◆ Task to complete ◆
What lines in the records below include the word "genre"? Return each one.

◆ Pictures paired with source code ◆
* * * * * * * * *
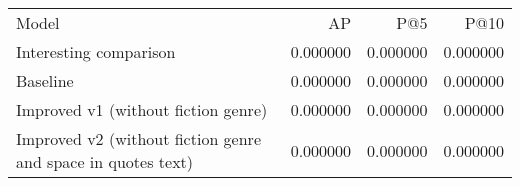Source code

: \begin{tabular}{lrrr}
Model & AP & P@5 & P@10 \\
Interesting comparison & 0.000000 & 0.000000 & 0.000000 \\
Baseline & 0.000000 & 0.000000 & 0.000000 \\
Improved v1 (without fiction genre) & 0.000000 & 0.000000 & 0.000000 \\
Improved v2 (without fiction genre and space in quotes text) & 0.000000 & 0.000000 & 0.000000 \\
\end{tabular}
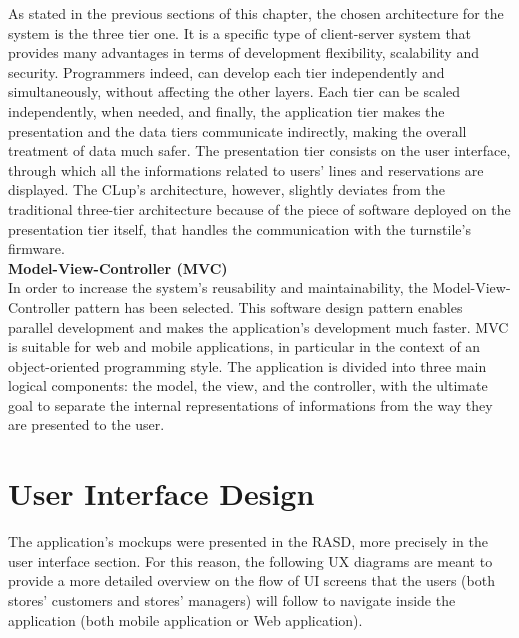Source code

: \documentclass{article}
\begin{document}
\noindent As stated in the previous sections of this chapter, the chosen architecture for the system is the three tier one. It is a specific type of client-server system that provides many advantages in terms of development flexibility, scalability and security. Programmers indeed, can develop each tier independently and simultaneously, without affecting the other layers. Each tier can be scaled independently, when needed, and finally, the application tier makes the presentation and the data tiers communicate indirectly, making the overall treatment of data much safer. The presentation tier consists on the user interface, through which all the informations related to users’ lines and reservations are displayed. The CLup’s architecture, however, slightly deviates from the traditional three-tier architecture because of the piece of software deployed on the presentation tier itself, that handles the communication with the turnstile’s firmware.\\

\textbf{Model-View-Controller (MVC)}\\

\noindent In order to increase the system’s reusability and maintainability, the Model-View-Controller pattern has been selected. This software design pattern enables parallel development and makes the application’s development much faster. MVC is suitable for web and mobile applications, in particular in the context of an object-oriented programming style. The application is divided into three main logical components: the model, the view, and the controller, with the ultimate goal to separate the internal representations of informations from the way they are presented to the user.




\section{User Interface Design}
The application's mockups were presented in the RASD, more precisely in the user interface section. For this reason, the following UX diagrams are meant to provide a more detailed overview on the flow of UI screens that the users (both stores' customers and stores' managers) will follow to navigate inside the application (both mobile application or Web application).
\end{document}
* * * * * * * * *
◆ Output for this task ◆
Improved v1 (without fiction genre) & 0.000000 & 0.000000 & 0.000000 \\
Improved v2 (without fiction genre and space in quotes text) & 0.000000 & 0.000000 & 0.000000 \\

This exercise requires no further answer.